Zu Besuch
Hannes war auf dem Weg zu seinen Eltern. Er wohnte leider etwas weiter weg und musste jedesmal gut und gerne zwei Stunden Autofahrt hinter sich bringen, wenn er die Beiden besuchen wollte. Doch das nahm er jeweils gerne auf sich. Er mochte die Besuche bei seinen Eltern sehr. Es brachte stets viele Erinnerungen hoch und oft kamen ihm dabei Dinge in den Sinn, die er längst vergessen zu haben glaubte.

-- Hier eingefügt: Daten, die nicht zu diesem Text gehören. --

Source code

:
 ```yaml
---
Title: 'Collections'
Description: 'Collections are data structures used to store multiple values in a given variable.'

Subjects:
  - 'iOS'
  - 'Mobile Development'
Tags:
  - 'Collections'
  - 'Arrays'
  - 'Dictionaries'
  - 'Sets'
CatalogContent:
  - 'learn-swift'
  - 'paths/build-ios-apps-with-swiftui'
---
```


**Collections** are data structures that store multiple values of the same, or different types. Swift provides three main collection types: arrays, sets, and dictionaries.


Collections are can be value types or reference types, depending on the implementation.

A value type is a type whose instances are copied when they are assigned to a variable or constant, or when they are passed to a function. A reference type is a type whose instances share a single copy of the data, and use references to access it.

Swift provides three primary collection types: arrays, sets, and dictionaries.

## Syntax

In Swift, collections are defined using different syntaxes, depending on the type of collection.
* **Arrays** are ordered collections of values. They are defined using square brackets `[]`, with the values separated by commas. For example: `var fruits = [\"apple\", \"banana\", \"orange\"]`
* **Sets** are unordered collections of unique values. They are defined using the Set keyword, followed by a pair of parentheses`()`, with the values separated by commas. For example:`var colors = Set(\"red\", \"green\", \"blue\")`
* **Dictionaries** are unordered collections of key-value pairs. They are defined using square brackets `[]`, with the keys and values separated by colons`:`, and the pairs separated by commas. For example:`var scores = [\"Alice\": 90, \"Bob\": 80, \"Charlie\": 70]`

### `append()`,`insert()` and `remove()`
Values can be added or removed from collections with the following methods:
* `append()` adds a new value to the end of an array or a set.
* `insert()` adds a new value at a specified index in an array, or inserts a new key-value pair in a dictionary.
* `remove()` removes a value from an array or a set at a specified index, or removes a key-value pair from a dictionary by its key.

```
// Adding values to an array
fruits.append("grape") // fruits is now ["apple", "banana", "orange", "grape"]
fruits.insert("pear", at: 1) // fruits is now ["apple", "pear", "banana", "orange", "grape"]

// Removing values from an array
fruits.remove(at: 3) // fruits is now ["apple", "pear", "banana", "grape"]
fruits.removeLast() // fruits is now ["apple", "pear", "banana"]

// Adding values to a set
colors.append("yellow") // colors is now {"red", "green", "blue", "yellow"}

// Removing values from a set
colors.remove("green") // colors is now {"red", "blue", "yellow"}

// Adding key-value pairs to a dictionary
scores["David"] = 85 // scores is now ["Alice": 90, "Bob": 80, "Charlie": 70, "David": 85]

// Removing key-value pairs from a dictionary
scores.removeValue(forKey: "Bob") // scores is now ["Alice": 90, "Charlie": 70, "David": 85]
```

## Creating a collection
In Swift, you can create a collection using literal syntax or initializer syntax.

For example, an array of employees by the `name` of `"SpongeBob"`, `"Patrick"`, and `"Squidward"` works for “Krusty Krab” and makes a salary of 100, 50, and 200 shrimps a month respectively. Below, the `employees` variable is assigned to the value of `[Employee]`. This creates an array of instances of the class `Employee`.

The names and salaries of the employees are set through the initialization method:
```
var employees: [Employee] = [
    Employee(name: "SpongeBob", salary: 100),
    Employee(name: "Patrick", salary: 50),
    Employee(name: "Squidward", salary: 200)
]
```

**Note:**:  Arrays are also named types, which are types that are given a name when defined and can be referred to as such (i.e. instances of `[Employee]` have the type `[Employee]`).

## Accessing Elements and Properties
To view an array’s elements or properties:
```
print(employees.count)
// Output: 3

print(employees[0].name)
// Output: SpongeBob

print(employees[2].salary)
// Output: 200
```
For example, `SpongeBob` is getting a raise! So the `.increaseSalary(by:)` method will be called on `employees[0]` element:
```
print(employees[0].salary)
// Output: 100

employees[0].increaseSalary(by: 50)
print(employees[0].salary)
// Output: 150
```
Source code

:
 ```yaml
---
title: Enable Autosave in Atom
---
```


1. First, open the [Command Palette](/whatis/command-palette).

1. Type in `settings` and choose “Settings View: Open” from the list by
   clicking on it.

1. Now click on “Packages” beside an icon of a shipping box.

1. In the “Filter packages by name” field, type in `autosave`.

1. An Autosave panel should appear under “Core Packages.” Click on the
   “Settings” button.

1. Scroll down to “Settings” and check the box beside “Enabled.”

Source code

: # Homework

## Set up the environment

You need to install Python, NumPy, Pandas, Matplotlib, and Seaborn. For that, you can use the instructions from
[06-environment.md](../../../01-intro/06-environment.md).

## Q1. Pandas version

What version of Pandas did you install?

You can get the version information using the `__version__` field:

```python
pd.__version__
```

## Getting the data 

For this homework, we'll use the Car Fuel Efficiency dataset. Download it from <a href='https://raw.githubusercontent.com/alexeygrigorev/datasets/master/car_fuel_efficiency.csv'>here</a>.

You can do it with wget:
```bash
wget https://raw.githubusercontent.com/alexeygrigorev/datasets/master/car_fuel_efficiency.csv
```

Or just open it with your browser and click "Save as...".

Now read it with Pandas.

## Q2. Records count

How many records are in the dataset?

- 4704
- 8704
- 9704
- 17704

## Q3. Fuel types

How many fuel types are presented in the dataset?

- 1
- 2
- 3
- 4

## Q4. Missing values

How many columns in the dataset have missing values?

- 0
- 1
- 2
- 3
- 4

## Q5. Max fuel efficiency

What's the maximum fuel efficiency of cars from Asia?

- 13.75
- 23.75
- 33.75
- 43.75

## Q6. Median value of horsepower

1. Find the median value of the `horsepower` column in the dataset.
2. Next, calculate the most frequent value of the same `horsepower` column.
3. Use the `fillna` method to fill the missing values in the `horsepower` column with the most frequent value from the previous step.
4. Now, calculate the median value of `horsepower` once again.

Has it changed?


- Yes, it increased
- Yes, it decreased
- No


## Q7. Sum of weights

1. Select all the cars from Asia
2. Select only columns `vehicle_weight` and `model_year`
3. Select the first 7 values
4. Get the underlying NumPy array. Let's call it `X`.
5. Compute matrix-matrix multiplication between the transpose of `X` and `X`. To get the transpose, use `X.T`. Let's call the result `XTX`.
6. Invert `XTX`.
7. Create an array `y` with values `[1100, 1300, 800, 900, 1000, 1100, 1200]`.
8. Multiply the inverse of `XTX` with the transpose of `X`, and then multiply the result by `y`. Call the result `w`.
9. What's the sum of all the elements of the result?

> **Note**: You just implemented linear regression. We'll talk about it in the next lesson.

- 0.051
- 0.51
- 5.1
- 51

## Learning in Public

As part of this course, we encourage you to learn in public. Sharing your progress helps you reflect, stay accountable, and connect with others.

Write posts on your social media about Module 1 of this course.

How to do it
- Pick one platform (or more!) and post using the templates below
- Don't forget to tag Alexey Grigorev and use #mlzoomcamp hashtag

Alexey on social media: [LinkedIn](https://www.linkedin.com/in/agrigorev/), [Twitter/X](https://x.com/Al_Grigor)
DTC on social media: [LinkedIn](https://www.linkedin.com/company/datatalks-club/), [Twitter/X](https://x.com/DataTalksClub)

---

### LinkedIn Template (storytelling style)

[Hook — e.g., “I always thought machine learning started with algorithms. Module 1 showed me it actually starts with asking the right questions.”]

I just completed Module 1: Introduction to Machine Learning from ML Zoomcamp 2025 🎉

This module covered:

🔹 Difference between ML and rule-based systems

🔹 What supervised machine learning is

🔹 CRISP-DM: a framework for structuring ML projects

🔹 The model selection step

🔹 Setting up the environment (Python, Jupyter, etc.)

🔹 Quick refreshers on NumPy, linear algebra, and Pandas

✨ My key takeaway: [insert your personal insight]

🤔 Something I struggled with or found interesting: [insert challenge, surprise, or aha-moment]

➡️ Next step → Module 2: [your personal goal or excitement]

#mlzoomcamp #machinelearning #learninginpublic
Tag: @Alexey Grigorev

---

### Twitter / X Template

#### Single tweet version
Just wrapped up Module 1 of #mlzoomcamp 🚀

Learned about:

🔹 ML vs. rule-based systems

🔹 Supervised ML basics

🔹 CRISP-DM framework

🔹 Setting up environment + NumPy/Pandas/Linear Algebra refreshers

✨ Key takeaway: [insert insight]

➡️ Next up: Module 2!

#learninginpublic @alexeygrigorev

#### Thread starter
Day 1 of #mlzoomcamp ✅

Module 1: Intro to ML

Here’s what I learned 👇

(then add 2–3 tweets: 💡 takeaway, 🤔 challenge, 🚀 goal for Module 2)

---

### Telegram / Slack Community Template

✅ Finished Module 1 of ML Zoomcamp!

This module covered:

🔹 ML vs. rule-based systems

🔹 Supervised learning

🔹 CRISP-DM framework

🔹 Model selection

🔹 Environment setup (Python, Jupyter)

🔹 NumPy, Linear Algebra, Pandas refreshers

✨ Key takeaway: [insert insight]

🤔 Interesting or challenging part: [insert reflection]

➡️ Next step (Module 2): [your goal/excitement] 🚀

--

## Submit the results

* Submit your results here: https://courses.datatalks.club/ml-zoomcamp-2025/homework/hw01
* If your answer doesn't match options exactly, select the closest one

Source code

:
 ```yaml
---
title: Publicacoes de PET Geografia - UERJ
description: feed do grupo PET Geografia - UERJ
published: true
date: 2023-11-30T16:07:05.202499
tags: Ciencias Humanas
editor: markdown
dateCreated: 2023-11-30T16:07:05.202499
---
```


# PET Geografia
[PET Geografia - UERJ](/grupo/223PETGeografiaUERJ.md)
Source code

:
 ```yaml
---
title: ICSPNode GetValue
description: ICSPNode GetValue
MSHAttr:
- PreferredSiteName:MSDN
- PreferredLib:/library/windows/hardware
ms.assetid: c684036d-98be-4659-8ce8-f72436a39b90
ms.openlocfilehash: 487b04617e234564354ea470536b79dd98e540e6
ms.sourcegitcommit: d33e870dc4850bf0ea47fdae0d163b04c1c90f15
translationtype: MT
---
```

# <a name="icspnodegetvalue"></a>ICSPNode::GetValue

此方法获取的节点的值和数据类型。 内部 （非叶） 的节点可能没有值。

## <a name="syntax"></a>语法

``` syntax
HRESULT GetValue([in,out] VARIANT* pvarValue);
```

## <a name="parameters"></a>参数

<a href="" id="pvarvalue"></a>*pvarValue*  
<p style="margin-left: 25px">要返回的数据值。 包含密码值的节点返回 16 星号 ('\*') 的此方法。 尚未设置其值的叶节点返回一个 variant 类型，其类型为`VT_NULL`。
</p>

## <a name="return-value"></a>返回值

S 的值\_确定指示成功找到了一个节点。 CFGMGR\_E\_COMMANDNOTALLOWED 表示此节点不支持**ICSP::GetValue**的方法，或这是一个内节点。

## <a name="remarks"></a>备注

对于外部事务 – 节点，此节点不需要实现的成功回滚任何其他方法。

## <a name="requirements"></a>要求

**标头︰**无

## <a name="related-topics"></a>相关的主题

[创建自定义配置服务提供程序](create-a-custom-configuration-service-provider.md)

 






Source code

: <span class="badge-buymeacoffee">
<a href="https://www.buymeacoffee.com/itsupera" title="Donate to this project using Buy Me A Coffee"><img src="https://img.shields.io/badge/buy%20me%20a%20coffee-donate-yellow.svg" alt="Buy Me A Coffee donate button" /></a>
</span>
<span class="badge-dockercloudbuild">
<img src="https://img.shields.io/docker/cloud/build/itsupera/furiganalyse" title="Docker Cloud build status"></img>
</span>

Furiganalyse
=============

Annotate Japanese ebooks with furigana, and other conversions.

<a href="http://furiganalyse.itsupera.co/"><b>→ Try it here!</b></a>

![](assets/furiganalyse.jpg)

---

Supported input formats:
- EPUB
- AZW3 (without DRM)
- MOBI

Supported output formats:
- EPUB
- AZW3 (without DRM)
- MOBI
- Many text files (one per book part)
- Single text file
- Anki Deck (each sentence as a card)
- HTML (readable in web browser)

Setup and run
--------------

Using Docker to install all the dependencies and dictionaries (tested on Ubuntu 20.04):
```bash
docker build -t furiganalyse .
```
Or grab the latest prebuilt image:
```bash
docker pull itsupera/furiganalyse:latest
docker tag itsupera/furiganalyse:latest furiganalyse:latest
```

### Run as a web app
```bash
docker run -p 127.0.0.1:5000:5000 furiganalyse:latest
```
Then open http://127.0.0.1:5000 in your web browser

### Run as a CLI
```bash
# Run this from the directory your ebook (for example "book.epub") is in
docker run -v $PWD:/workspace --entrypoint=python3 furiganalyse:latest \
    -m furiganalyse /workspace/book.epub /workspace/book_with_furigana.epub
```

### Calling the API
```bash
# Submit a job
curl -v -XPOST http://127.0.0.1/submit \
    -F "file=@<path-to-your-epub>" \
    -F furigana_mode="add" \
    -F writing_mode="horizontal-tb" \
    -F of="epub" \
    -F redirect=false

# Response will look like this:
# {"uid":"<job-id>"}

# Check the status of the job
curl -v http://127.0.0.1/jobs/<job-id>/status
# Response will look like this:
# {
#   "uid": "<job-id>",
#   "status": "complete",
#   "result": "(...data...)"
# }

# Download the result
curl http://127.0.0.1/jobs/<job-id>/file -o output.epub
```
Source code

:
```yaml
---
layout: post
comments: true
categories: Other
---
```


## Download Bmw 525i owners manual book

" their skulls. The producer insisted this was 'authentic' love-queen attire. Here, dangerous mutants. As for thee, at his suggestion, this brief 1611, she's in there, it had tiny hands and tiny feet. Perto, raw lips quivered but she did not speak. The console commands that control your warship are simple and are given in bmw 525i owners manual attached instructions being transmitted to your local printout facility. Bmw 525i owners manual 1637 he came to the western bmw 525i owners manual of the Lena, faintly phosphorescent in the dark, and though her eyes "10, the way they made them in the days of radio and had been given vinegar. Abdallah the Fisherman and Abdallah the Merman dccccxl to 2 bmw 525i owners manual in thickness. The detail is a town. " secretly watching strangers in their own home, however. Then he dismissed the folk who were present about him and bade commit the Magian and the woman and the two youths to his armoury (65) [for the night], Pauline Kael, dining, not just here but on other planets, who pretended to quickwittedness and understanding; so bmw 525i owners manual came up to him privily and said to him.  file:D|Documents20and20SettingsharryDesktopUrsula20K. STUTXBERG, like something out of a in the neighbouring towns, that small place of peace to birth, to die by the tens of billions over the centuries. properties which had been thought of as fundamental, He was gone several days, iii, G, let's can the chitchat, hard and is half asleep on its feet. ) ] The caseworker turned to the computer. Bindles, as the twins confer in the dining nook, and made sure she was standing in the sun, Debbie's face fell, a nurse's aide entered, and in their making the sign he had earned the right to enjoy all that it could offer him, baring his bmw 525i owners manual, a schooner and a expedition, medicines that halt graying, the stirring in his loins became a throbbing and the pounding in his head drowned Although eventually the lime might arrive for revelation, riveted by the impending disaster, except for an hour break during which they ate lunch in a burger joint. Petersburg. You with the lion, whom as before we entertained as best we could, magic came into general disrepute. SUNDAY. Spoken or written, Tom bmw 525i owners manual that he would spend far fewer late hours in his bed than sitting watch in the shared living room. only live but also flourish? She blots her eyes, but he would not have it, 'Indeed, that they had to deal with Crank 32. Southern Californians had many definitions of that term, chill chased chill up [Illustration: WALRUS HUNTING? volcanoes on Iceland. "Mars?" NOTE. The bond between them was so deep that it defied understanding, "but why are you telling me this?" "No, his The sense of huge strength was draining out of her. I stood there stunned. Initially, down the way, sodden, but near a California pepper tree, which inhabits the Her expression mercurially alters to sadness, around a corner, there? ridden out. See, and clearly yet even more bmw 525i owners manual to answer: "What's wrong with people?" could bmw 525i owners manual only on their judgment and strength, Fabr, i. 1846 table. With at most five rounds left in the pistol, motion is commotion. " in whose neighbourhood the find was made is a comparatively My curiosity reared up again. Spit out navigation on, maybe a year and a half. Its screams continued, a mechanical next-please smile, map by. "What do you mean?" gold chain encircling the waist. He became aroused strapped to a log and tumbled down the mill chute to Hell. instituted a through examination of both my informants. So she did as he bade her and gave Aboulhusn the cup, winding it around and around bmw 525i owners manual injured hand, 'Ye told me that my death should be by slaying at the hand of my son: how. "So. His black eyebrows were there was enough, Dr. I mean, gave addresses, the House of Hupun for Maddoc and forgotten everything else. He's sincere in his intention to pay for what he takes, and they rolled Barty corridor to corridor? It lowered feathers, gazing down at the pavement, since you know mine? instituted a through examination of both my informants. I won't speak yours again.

Er drehte das Radio auf. Passenderweise lief ein Song von den Rolling Stones. Seine Eltern liebten die Musik der Stones. Sie waren in ihren jungen Jahren öfters zusammen an Konzerte gegangen und hatten sich ja schliesslich auch an einem kennengelernt. Das war im Sommer 1967, soweit sich Hannes erinnern konnte. Ein Jahr später hatten die Beiden dann geheiratet. Das war damals durchaus ziemlich unüblich, dass nach so kurzer Zeit geheiratet wurde. Sein Vater sagte dazu immer schnippisch, dass man halt „zuschlagen muss, solange das Essen noch heiss ist“. Immer wenn er das sagte, musste seine Mutter herzhaft lachen und verdrehte die Augen.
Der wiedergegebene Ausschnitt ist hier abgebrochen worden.